Task details:
Given the material below, output exactly the lines from the line with "Все эти книжки" to the line with "Шенкерман чувствовал какую-то", both ends included, and no other lines.

(Data excerpts Opens)

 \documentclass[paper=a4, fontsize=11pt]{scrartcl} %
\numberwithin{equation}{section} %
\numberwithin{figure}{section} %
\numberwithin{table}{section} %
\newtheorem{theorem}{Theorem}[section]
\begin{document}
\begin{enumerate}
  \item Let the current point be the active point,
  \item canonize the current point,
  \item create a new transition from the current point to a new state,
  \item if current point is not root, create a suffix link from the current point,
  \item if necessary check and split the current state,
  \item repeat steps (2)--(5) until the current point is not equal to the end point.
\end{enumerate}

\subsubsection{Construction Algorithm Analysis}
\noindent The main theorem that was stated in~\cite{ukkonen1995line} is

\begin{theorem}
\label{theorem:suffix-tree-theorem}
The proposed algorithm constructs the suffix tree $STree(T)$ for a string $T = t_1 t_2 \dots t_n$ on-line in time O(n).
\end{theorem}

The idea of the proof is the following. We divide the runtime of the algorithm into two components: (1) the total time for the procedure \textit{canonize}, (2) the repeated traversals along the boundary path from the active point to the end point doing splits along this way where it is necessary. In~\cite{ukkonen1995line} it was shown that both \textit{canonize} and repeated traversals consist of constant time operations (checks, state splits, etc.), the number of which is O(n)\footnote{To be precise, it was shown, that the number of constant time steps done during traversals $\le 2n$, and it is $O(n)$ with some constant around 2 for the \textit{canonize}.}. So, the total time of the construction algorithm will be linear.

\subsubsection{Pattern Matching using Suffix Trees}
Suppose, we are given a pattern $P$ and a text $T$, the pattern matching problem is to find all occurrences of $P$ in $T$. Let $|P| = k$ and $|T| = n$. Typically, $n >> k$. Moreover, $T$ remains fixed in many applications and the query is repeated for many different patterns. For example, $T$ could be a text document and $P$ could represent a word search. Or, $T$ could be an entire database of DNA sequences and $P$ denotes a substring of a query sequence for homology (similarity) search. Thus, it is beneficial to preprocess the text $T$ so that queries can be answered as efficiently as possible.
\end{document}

(Data excerpts Closes)
(Data excerpts Opens)

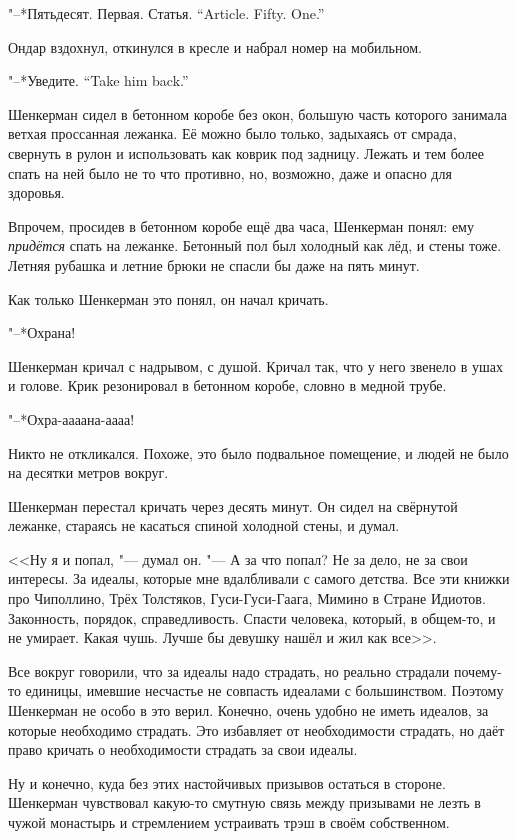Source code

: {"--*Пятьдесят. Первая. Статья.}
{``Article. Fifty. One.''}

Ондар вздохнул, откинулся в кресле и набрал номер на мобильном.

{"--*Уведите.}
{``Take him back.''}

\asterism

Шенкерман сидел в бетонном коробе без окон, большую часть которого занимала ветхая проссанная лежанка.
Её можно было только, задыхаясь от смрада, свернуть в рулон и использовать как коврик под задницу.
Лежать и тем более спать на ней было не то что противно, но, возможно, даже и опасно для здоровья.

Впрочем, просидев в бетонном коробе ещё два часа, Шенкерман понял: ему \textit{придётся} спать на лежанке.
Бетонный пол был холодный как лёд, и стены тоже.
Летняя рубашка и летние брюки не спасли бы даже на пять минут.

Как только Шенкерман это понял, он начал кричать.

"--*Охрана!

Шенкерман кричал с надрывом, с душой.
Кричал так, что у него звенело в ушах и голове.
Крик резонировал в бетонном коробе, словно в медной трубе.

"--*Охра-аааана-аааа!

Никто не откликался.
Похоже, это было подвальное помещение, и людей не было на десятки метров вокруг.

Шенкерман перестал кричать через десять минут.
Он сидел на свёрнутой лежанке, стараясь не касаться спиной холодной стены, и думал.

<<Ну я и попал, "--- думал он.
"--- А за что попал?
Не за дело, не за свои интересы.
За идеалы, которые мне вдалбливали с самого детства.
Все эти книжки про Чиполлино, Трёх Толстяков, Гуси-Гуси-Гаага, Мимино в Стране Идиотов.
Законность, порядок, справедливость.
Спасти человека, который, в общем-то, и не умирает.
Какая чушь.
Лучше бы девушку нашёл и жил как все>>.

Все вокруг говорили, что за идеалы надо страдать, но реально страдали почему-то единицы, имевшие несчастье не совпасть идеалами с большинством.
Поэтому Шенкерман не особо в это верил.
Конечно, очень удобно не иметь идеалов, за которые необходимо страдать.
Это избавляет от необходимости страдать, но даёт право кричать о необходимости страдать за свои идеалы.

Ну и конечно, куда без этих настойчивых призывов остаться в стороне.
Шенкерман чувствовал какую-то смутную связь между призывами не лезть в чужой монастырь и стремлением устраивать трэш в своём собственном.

(Data excerpts Closes)

Response:
Все эти книжки про Чиполлино, Трёх Толстяков, Гуси-Гуси-Гаага, Мимино в Стране Идиотов.
Законность, порядок, справедливость.
Спасти человека, который, в общем-то, и не умирает.
Какая чушь.
Лучше бы девушку нашёл и жил как все>>.

Все вокруг говорили, что за идеалы надо страдать, но реально страдали почему-то единицы, имевшие несчастье не совпасть идеалами с большинством.
Поэтому Шенкерман не особо в это верил.
Конечно, очень удобно не иметь идеалов, за которые необходимо страдать.
Это избавляет от необходимости страдать, но даёт право кричать о необходимости страдать за свои идеалы.

Ну и конечно, куда без этих настойчивых призывов остаться в стороне.
Шенкерман чувствовал какую-то смутную связь между призывами не лезть в чужой монастырь и стремлением устраивать трэш в своём собственном.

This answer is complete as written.